Please copy out the records that follow exactly as they stand.

=== DATASET CONTENT ===

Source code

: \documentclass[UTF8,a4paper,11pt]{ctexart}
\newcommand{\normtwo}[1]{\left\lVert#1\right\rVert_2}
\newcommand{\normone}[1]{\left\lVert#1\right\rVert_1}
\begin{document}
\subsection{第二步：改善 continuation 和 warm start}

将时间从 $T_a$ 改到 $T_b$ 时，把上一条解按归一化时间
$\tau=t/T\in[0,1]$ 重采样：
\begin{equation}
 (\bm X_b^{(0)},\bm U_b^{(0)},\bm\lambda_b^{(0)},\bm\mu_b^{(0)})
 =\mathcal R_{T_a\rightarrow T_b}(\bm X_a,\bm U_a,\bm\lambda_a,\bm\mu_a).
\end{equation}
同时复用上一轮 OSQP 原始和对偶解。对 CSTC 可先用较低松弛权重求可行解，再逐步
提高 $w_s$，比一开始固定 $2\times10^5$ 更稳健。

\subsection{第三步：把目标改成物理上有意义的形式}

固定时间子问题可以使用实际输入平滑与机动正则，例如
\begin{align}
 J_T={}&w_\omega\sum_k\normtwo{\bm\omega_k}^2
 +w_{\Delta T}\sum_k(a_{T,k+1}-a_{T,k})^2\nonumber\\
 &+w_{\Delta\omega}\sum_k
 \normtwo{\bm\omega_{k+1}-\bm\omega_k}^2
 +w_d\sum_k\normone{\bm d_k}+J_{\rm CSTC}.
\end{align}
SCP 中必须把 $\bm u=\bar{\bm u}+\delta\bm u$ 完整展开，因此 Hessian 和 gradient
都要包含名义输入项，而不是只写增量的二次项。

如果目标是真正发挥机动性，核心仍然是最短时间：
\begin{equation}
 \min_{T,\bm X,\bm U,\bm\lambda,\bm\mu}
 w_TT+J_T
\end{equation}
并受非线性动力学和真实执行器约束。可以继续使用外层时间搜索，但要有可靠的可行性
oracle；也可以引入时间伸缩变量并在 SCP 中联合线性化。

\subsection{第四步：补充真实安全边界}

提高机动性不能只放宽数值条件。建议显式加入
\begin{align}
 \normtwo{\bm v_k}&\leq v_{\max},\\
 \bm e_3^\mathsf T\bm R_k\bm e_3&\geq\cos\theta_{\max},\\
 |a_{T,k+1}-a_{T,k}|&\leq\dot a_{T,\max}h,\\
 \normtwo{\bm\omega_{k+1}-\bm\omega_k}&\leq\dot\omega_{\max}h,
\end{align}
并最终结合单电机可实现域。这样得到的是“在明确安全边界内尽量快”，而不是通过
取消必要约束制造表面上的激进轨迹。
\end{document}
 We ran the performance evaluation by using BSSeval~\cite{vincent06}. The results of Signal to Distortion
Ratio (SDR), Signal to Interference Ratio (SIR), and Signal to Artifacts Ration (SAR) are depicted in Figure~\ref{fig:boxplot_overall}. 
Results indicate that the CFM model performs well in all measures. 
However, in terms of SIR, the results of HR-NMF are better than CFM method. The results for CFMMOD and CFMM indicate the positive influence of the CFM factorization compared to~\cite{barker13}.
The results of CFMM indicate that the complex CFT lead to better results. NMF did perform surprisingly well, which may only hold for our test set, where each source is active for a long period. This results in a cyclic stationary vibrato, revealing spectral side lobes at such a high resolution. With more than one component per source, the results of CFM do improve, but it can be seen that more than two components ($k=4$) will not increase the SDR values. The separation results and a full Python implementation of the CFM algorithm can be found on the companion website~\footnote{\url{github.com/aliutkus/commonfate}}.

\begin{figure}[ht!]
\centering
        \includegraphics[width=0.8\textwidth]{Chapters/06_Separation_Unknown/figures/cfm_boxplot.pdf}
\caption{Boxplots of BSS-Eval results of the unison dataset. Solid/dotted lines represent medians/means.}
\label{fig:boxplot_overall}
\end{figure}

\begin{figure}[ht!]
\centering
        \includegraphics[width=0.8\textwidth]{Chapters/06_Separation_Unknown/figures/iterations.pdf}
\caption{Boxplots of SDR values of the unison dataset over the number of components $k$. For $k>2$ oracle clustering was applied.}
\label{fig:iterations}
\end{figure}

===

### [TASK ANSWER]
Source code

: \documentclass[UTF8,a4paper,11pt]{ctexart}
\newcommand{\normtwo}[1]{\left\lVert#1\right\rVert_2}
\newcommand{\normone}[1]{\left\lVert#1\right\rVert_1}
\begin{document}
\subsection{第二步：改善 continuation 和 warm start}

将时间从 $T_a$ 改到 $T_b$ 时，把上一条解按归一化时间
$\tau=t/T\in[0,1]$ 重采样：
\begin{equation}
 (\bm X_b^{(0)},\bm U_b^{(0)},\bm\lambda_b^{(0)},\bm\mu_b^{(0)})
 =\mathcal R_{T_a\rightarrow T_b}(\bm X_a,\bm U_a,\bm\lambda_a,\bm\mu_a).
\end{equation}
同时复用上一轮 OSQP 原始和对偶解。对 CSTC 可先用较低松弛权重求可行解，再逐步
提高 $w_s$，比一开始固定 $2\times10^5$ 更稳健。

\subsection{第三步：把目标改成物理上有意义的形式}

固定时间子问题可以使用实际输入平滑与机动正则，例如
\begin{align}
 J_T={}&w_\omega\sum_k\normtwo{\bm\omega_k}^2
 +w_{\Delta T}\sum_k(a_{T,k+1}-a_{T,k})^2\nonumber\\
 &+w_{\Delta\omega}\sum_k
 \normtwo{\bm\omega_{k+1}-\bm\omega_k}^2
 +w_d\sum_k\normone{\bm d_k}+J_{\rm CSTC}.
\end{align}
SCP 中必须把 $\bm u=\bar{\bm u}+\delta\bm u$ 完整展开，因此 Hessian 和 gradient
都要包含名义输入项，而不是只写增量的二次项。

如果目标是真正发挥机动性，核心仍然是最短时间：
\begin{equation}
 \min_{T,\bm X,\bm U,\bm\lambda,\bm\mu}
 w_TT+J_T
\end{equation}
并受非线性动力学和真实执行器约束。可以继续使用外层时间搜索，但要有可靠的可行性
oracle；也可以引入时间伸缩变量并在 SCP 中联合线性化。

\subsection{第四步：补充真实安全边界}

提高机动性不能只放宽数值条件。建议显式加入
\begin{align}
 \normtwo{\bm v_k}&\leq v_{\max},\\
 \bm e_3^\mathsf T\bm R_k\bm e_3&\geq\cos\theta_{\max},\\
 |a_{T,k+1}-a_{T,k}|&\leq\dot a_{T,\max}h,\\
 \normtwo{\bm\omega_{k+1}-\bm\omega_k}&\leq\dot\omega_{\max}h,
\end{align}
并最终结合单电机可实现域。这样得到的是“在明确安全边界内尽量快”，而不是通过
取消必要约束制造表面上的激进轨迹。
\end{document}
 We ran the performance evaluation by using BSSeval~\cite{vincent06}. The results of Signal to Distortion
Ratio (SDR), Signal to Interference Ratio (SIR), and Signal to Artifacts Ration (SAR) are depicted in Figure~\ref{fig:boxplot_overall}. 
Results indicate that the CFM model performs well in all measures. 
However, in terms of SIR, the results of HR-NMF are better than CFM method. The results for CFMMOD and CFMM indicate the positive influence of the CFM factorization compared to~\cite{barker13}.
The results of CFMM indicate that the complex CFT lead to better results. NMF did perform surprisingly well, which may only hold for our test set, where each source is active for a long period. This results in a cyclic stationary vibrato, revealing spectral side lobes at such a high resolution. With more than one component per source, the results of CFM do improve, but it can be seen that more than two components ($k=4$) will not increase the SDR values. The separation results and a full Python implementation of the CFM algorithm can be found on the companion website~\footnote{\url{github.com/aliutkus/commonfate}}.

\begin{figure}[ht!]
\centering
        \includegraphics[width=0.8\textwidth]{Chapters/06_Separation_Unknown/figures/cfm_boxplot.pdf}
\caption{Boxplots of BSS-Eval results of the unison dataset. Solid/dotted lines represent medians/means.}
\label{fig:boxplot_overall}
\end{figure}

\begin{figure}[ht!]
\centering
        \includegraphics[width=0.8\textwidth]{Chapters/06_Separation_Unknown/figures/iterations.pdf}
\caption{Boxplots of SDR values of the unison dataset over the number of components $k$. For $k>2$ oracle clustering was applied.}
\label{fig:iterations}
\end{figure}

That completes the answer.